[Problem requirements]:
Exactly the lines from the start of the data below through the line that contains "0.0 / 12.375" are to be copied, with pictures left out.

[Dataset content]:
>>>>>
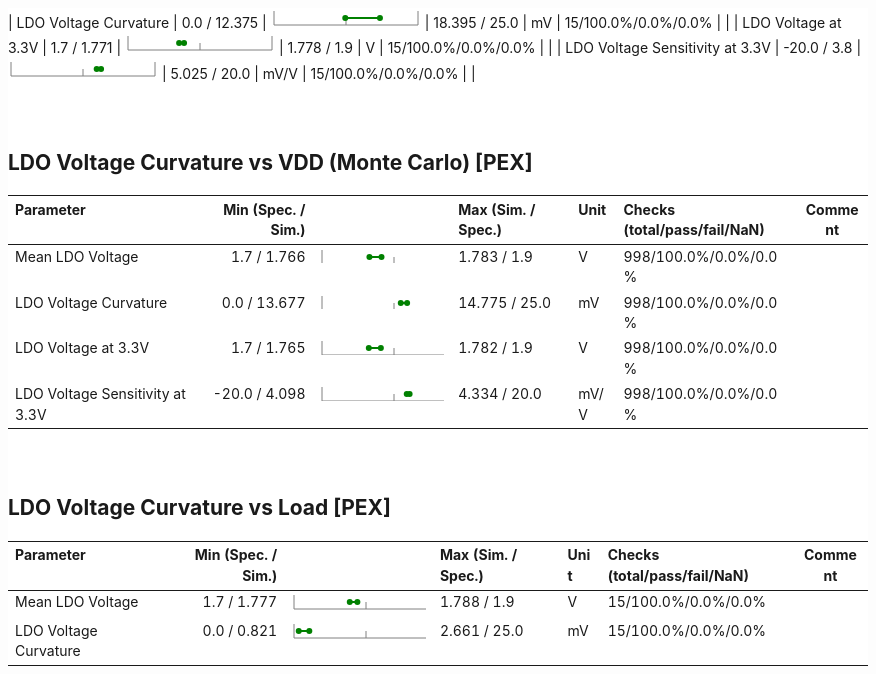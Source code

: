 | LDO Voltage Curvature | 0.0 / 12.375 | <svg height="20" width="150"><polyline points="3.0,3,3.0,17,147.0,17,147.0,3" style="fill:none;stroke:gray;stroke-width:1" /><polyline points="75.0,10.0,75.0,17" style="fill:none;stroke:gray;stroke-width:1" /><polyline points="74.280864,10.0,108.9538176,10.0" style="stroke:green;stroke-width:2" /><circle cx="74.280864" cy="10.0" r="3" style="fill:green;stroke:green;stroke-width:0" /><circle cx="108.9538176" cy="10.0" r="3" style="fill:green;stroke:green;stroke-width:0" /></svg> | 18.395 / 25.0 | mV | 15/100.0%/0.0%/0.0% |  |
| LDO Voltage at 3.3V | 1.7 / 1.771 | <svg height="20" width="150"><polyline points="3.0,3,3.0,17,147.0,17,147.0,3" style="fill:none;stroke:gray;stroke-width:1" /><polyline points="75.0,10.0,75.0,17" style="fill:none;stroke:gray;stroke-width:1" /><polyline points="54.1048800000001,10.0,59.06208000000012,10.0" style="stroke:green;stroke-width:2" /><circle cx="54.1048800000001" cy="10.0" r="3" style="fill:green;stroke:green;stroke-width:0" /><circle cx="59.06208000000012" cy="10.0" r="3" style="fill:green;stroke:green;stroke-width:0" /></svg> | 1.778 / 1.9 | V | 15/100.0%/0.0%/0.0% |  |
| LDO Voltage Sensitivity at 3.3V | -20.0 / 3.8 | <svg height="20" width="150"><polyline points="3.0,3,3.0,17,147.0,17,147.0,3" style="fill:none;stroke:gray;stroke-width:1" /><polyline points="75.0,10.0,75.0,17" style="fill:none;stroke:gray;stroke-width:1" /><polyline points="88.6783548,10.0,93.08983080000002,10.0" style="stroke:green;stroke-width:2" /><circle cx="88.6783548" cy="10.0" r="3" style="fill:green;stroke:green;stroke-width:0" /><circle cx="93.08983080000002" cy="10.0" r="3" style="fill:green;stroke:green;stroke-width:0" /></svg> | 5.025 / 20.0 | mV/V | 15/100.0%/0.0%/0.0% |  |

<br>

## LDO Voltage Curvature vs VDD (Monte Carlo) [PEX]<br>

| Parameter | Min (Spec. / Sim.) |      | Max (Sim. / Spec.) | Unit | Checks (total/pass/fail/NaN) | Comment |
| :-------- | -----------------: | :--: | :----------------- | :--- | :--------------------------- | ------- |
| Mean LDO Voltage | 1.7 / 1.766 | <svg height="20" width="150"><polyline points="3.0,3,3.0,17,147.0,17,147.0,3" style="fill:none;stroke:gray;stroke-width:1" /><polyline points="75.0,10.0,75.0,17" style="fill:none;stroke:gray;stroke-width:1" /><polyline points="50.43935999999997,10.0,62.51664000000002,10.0" style="stroke:green;stroke-width:2" /><circle cx="50.43935999999997" cy="10.0" r="3" style="fill:green;stroke:green;stroke-width:0" /><circle cx="62.51664000000002" cy="10.0" r="3" style="fill:green;stroke:green;stroke-width:0" /></svg> | 1.783 / 1.9 | V | 998/100.0%/0.0%/0.0% |  |
| LDO Voltage Curvature | 0.0 / 13.677 | <svg height="20" width="150"><polyline points="3.0,3,3.0,17,147.0,17,147.0,3" style="fill:none;stroke:gray;stroke-width:1" /><polyline points="75.0,10.0,75.0,17" style="fill:none;stroke:gray;stroke-width:1" /><polyline points="81.77796479999999,10.0,88.1018112,10.0" style="stroke:green;stroke-width:2" /><circle cx="81.77796479999999" cy="10.0" r="3" style="fill:green;stroke:green;stroke-width:0" /><circle cx="88.1018112" cy="10.0" r="3" style="fill:green;stroke:green;stroke-width:0" /></svg> | 14.775 / 25.0 | mV | 998/100.0%/0.0%/0.0% |  |
| LDO Voltage at 3.3V | 1.7 / 1.765 | <svg height="20" width="150"><polyline points="3.0,3,3.0,17,147.0,17,147.0,3" style="fill:none;stroke:gray;stroke-width:1" /><polyline points="75.0,10.0,75.0,17" style="fill:none;stroke:gray;stroke-width:1" /><polyline points="49.792079999999984,10.0,61.85928000000006,10.0" style="stroke:green;stroke-width:2" /><circle cx="49.792079999999984" cy="10.0" r="3" style="fill:green;stroke:green;stroke-width:0" /><circle cx="61.85928000000006" cy="10.0" r="3" style="fill:green;stroke:green;stroke-width:0" /></svg> | 1.782 / 1.9 | V | 998/100.0%/0.0%/0.0% |  |
| LDO Voltage Sensitivity at 3.3V | -20.0 / 4.098 | <svg height="20" width="150"><polyline points="3.0,3,3.0,17,147.0,17,147.0,3" style="fill:none;stroke:gray;stroke-width:1" /><polyline points="75.0,10.0,75.0,17" style="fill:none;stroke:gray;stroke-width:1" /><polyline points="87.754456,10.0,90.6037536,10.0" style="stroke:green;stroke-width:2" /><circle cx="87.754456" cy="10.0" r="3" style="fill:green;stroke:green;stroke-width:0" /><circle cx="90.6037536" cy="10.0" r="3" style="fill:green;stroke:green;stroke-width:0" /></svg> | 4.334 / 20.0 | mV/V | 998/100.0%/0.0%/0.0% |  |

<br>

## LDO Voltage Curvature vs Load [PEX]<br>

| Parameter | Min (Spec. / Sim.) |      | Max (Sim. / Spec.) | Unit | Checks (total/pass/fail/NaN) | Comment |
| :-------- | -----------------: | :--: | :----------------- | :--- | :--------------------------- | ------- |
| Mean LDO Voltage | 1.7 / 1.777 | <svg height="20" width="150"><polyline points="3.0,3,3.0,17,147.0,17,147.0,3" style="fill:none;stroke:gray;stroke-width:1" /><polyline points="75.0,10.0,75.0,17" style="fill:none;stroke:gray;stroke-width:1" /><polyline points="58.758240000000015,10.0,66.37728000000008,10.0" style="stroke:green;stroke-width:2" /><circle cx="58.758240000000015" cy="10.0" r="3" style="fill:green;stroke:green;stroke-width:0" /><circle cx="66.37728000000008" cy="10.0" r="3" style="fill:green;stroke:green;stroke-width:0" /></svg> | 1.788 / 1.9 | V | 15/100.0%/0.0%/0.0% |  |
| LDO Voltage Curvature | 0.0 / 0.821 | <svg height="20" width="150"><polyline points="3.0,3,3.0,17,147.0,17,147.0,3" style="fill:none;stroke:gray;stroke-width:1" /><polyline points="75.0,10.0,75.0,17" style="fill:none;stroke:gray;stroke-width:1" /><polyline points="7.731389568,10.0,18.3250848,10.0" style="stroke:green;stroke-width:2" /><circle cx="7.731389568" cy="10.0" r="3" style="fill:green;stroke:green;stroke-width:0" /><circle cx="18.3250848" cy="10.0" r="3" style="fill:green;stroke:green;stroke-width:0" /></svg> | 2.661 / 25.0 | mV | 15/100.0%/0.0%/0.0% |  |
<<<<<
[Answer below]:
Source code

: | LDO Voltage Curvature | 0.0 / 12.375 | <svg height="20" width="150"><polyline points="3.0,3,3.0,17,147.0,17,147.0,3" style="fill:none;stroke:gray;stroke-width:1" /><polyline points="75.0,10.0,75.0,17" style="fill:none;stroke:gray;stroke-width:1" /><polyline points="74.280864,10.0,108.9538176,10.0" style="stroke:green;stroke-width:2" /><circle cx="74.280864" cy="10.0" r="3" style="fill:green;stroke:green;stroke-width:0" /><circle cx="108.9538176" cy="10.0" r="3" style="fill:green;stroke:green;stroke-width:0" /></svg> | 18.395 / 25.0 | mV | 15/100.0%/0.0%/0.0% |  |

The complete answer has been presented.